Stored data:
• • • • •
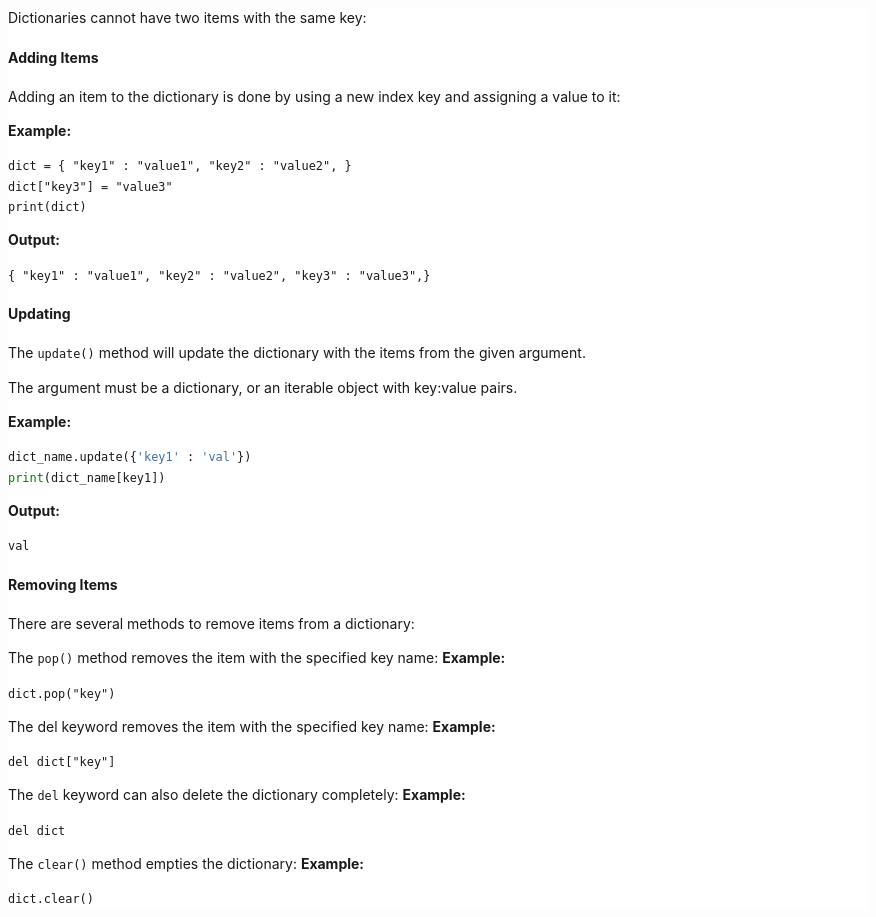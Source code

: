 
Dictionaries cannot have two items with the same key:

#### Adding Items

Adding an item to the dictionary is done by using a new index key and assigning a value to it:

**Example:**
```
dict = { "key1" : "value1", "key2" : "value2", }
dict["key3"] = "value3"
print(dict)
```
**Output:**
```
{ "key1" : "value1", "key2" : "value2", "key3" : "value3",}
```

#### Updating 

The `update()` method will update the dictionary with the items from the given argument.

The argument must be a dictionary, or an iterable object with key:value pairs.

**Example:**
```Python
dict_name.update({'key1' : 'val'})
print(dict_name[key1])
```
**Output:**
```
val
```

#### Removing Items

There are several methods to remove items from a dictionary:

The `pop()` method removes the item with the specified key name:
**Example:**
```
dict.pop("key")
```

The del keyword removes the item with the specified key name:
**Example:**
```
del dict["key"]
```

The `del` keyword can also delete the dictionary completely:
**Example:**
```
del dict
```

The `clear()` method empties the dictionary:
**Example:**
```
dict.clear()
```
• • • • •
Work order
Could the lines above be copied out exactly, with no image carried over?

Exercise response
Source code

: 
Dictionaries cannot have two items with the same key:

#### Adding Items

Adding an item to the dictionary is done by using a new index key and assigning a value to it:

**Example:**
```
dict = { "key1" : "value1", "key2" : "value2", }
dict["key3"] = "value3"
print(dict)
```
**Output:**
```
{ "key1" : "value1", "key2" : "value2", "key3" : "value3",}
```

#### Updating 

The `update()` method will update the dictionary with the items from the given argument.

The argument must be a dictionary, or an iterable object with key:value pairs.

**Example:**
```Python
dict_name.update({'key1' : 'val'})
print(dict_name[key1])
```
**Output:**
```
val
```

#### Removing Items

There are several methods to remove items from a dictionary:

The `pop()` method removes the item with the specified key name:
**Example:**
```
dict.pop("key")
```

The del keyword removes the item with the specified key name:
**Example:**
```
del dict["key"]
```

The `del` keyword can also delete the dictionary completely:
**Example:**
```
del dict
```

The `clear()` method empties the dictionary:
**Example:**
```
dict.clear()
```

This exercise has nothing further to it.